### Entries shown

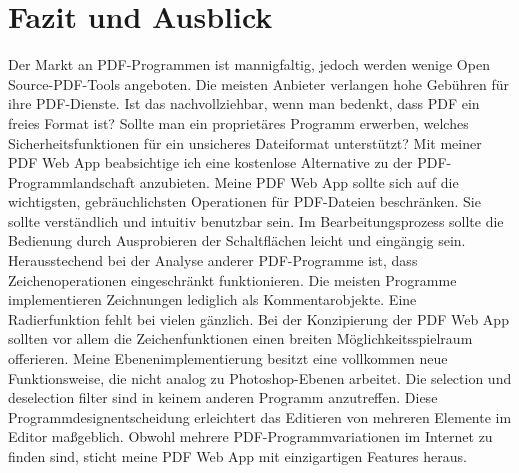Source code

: \chapter{Fazit und Ausblick}
Der Markt an PDF-Programmen ist mannigfaltig, jedoch werden wenige Open Source-PDF-Tools angeboten. Die meisten Anbieter verlangen hohe Gebühren für ihre PDF-Dienste. Ist das nachvollziehbar, wenn man bedenkt, dass PDF ein freies Format ist? Sollte man ein proprietäres Programm erwerben, welches Sicherheitsfunktionen für ein unsicheres Dateiformat unterstützt? Mit meiner PDF Web App beabsichtige ich eine kostenlose Alternative zu der PDF-Programmlandschaft anzubieten. Meine PDF Web App sollte sich auf die wichtigsten, gebräuchlichsten Operationen für PDF-Dateien beschränken. Sie sollte verständlich und intuitiv benutzbar sein. Im Bearbeitungsprozess sollte die Bedienung durch Ausprobieren der Schaltflächen leicht und eingängig sein. Herausstechend bei der Analyse anderer PDF-Programme ist, dass Zeichenoperationen eingeschränkt funktionieren. Die meisten Programme implementieren Zeichnungen lediglich als Kommentarobjekte. Eine Radierfunktion fehlt bei vielen gänzlich. Bei der Konzipierung der PDF Web App sollten vor allem die Zeichenfunktionen einen breiten Möglichkeitsspielraum offerieren. Meine Ebenenimplementierung besitzt eine vollkommen neue Funktionsweise, die nicht analog zu Photoshop-Ebenen arbeitet. Die selection und deselection filter sind in keinem anderen Programm anzutreffen. Diese Programmdesignentscheidung erleichtert das Editieren von mehreren Elemente im Editor maßgeblich. Obwohl mehrere PDF-Programmvariationen im Internet zu finden sind, sticht meine PDF Web App mit einzigartigen Features heraus.
\par
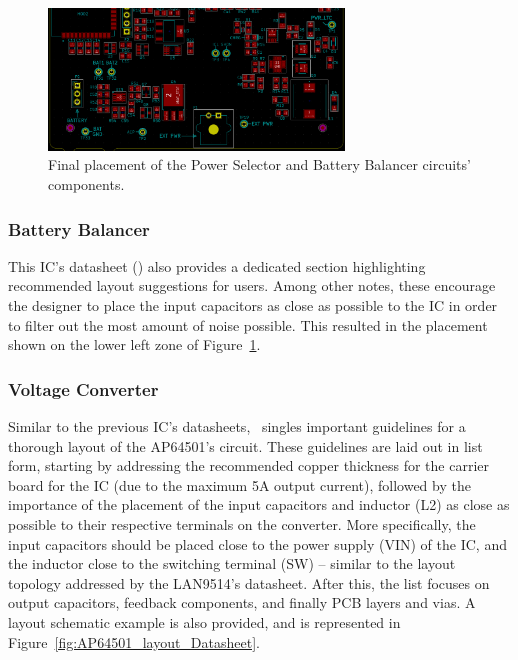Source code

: \begin{figure}[h]
	\centering
	\includegraphics[width=0.7\textwidth]{Chapters/Figures/chapter5/placement_Power_Selector_and_BQ29209.png}
	\caption{Final placement of the Power Selector and Battery Balancer circuits' components.}
	\label{fig:placement_Power_Selector_and_BQ29209}
\end{figure}%


\subsubsection{Battery Balancer}\label{sec:5113_BQ29209}

This IC's datasheet (\cite{bq29209}) also provides a dedicated section highlighting recommended layout suggestions for users. Among other notes, these encourage the designer to place the input capacitors as close as possible to the IC in order to filter out the most amount of noise possible. This resulted in the placement shown on the lower left zone of Figure~\ref{fig:placement_Power_Selector_and_BQ29209}.


\subsubsection{Voltage Converter}\label{sec:5114_VoltageConverter}

Similar to the previous IC's datasheets,~\cite{AP64501} singles important guidelines for a thorough layout of the AP64501's circuit. These guidelines are laid out in list form, starting by addressing the recommended copper thickness for the carrier board for the IC (due to the maximum 5A output current), followed by the importance of the placement of the input capacitors and inductor (L2) as close as possible to their respective terminals on the converter. More specifically, the input capacitors should be placed close to the power supply (VIN) of the IC, and the inductor close to the switching terminal (SW) -- similar to the layout topology addressed by the LAN9514's datasheet. After this, the list focuses on output capacitors, feedback components, and finally PCB layers and vias. A layout schematic example is also provided, and is represented in Figure~\ref{fig:AP64501_layout_Datasheet}.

### Exercise requirements
An exact copy of every entry above is needed, with the pictures left out.

### Exercise solution
Source code

: \chapter{Fazit und Ausblick}
Der Markt an PDF-Programmen ist mannigfaltig, jedoch werden wenige Open Source-PDF-Tools angeboten. Die meisten Anbieter verlangen hohe Gebühren für ihre PDF-Dienste. Ist das nachvollziehbar, wenn man bedenkt, dass PDF ein freies Format ist? Sollte man ein proprietäres Programm erwerben, welches Sicherheitsfunktionen für ein unsicheres Dateiformat unterstützt? Mit meiner PDF Web App beabsichtige ich eine kostenlose Alternative zu der PDF-Programmlandschaft anzubieten. Meine PDF Web App sollte sich auf die wichtigsten, gebräuchlichsten Operationen für PDF-Dateien beschränken. Sie sollte verständlich und intuitiv benutzbar sein. Im Bearbeitungsprozess sollte die Bedienung durch Ausprobieren der Schaltflächen leicht und eingängig sein. Herausstechend bei der Analyse anderer PDF-Programme ist, dass Zeichenoperationen eingeschränkt funktionieren. Die meisten Programme implementieren Zeichnungen lediglich als Kommentarobjekte. Eine Radierfunktion fehlt bei vielen gänzlich. Bei der Konzipierung der PDF Web App sollten vor allem die Zeichenfunktionen einen breiten Möglichkeitsspielraum offerieren. Meine Ebenenimplementierung besitzt eine vollkommen neue Funktionsweise, die nicht analog zu Photoshop-Ebenen arbeitet. Die selection und deselection filter sind in keinem anderen Programm anzutreffen. Diese Programmdesignentscheidung erleichtert das Editieren von mehreren Elemente im Editor maßgeblich. Obwohl mehrere PDF-Programmvariationen im Internet zu finden sind, sticht meine PDF Web App mit einzigartigen Features heraus.
\par
Source code

: \begin{figure}[h]
	\centering
	\includegraphics[width=0.7\textwidth]{Chapters/Figures/chapter5/placement_Power_Selector_and_BQ29209.png}
	\caption{Final placement of the Power Selector and Battery Balancer circuits' components.}
	\label{fig:placement_Power_Selector_and_BQ29209}
\end{figure}%


\subsubsection{Battery Balancer}\label{sec:5113_BQ29209}

This IC's datasheet (\cite{bq29209}) also provides a dedicated section highlighting recommended layout suggestions for users. Among other notes, these encourage the designer to place the input capacitors as close as possible to the IC in order to filter out the most amount of noise possible. This resulted in the placement shown on the lower left zone of Figure~\ref{fig:placement_Power_Selector_and_BQ29209}.


\subsubsection{Voltage Converter}\label{sec:5114_VoltageConverter}

Similar to the previous IC's datasheets,~\cite{AP64501} singles important guidelines for a thorough layout of the AP64501's circuit. These guidelines are laid out in list form, starting by addressing the recommended copper thickness for the carrier board for the IC (due to the maximum 5A output current), followed by the importance of the placement of the input capacitors and inductor (L2) as close as possible to their respective terminals on the converter. More specifically, the input capacitors should be placed close to the power supply (VIN) of the IC, and the inductor close to the switching terminal (SW) -- similar to the layout topology addressed by the LAN9514's datasheet. After this, the list focuses on output capacitors, feedback components, and finally PCB layers and vias. A layout schematic example is also provided, and is represented in Figure~\ref{fig:AP64501_layout_Datasheet}.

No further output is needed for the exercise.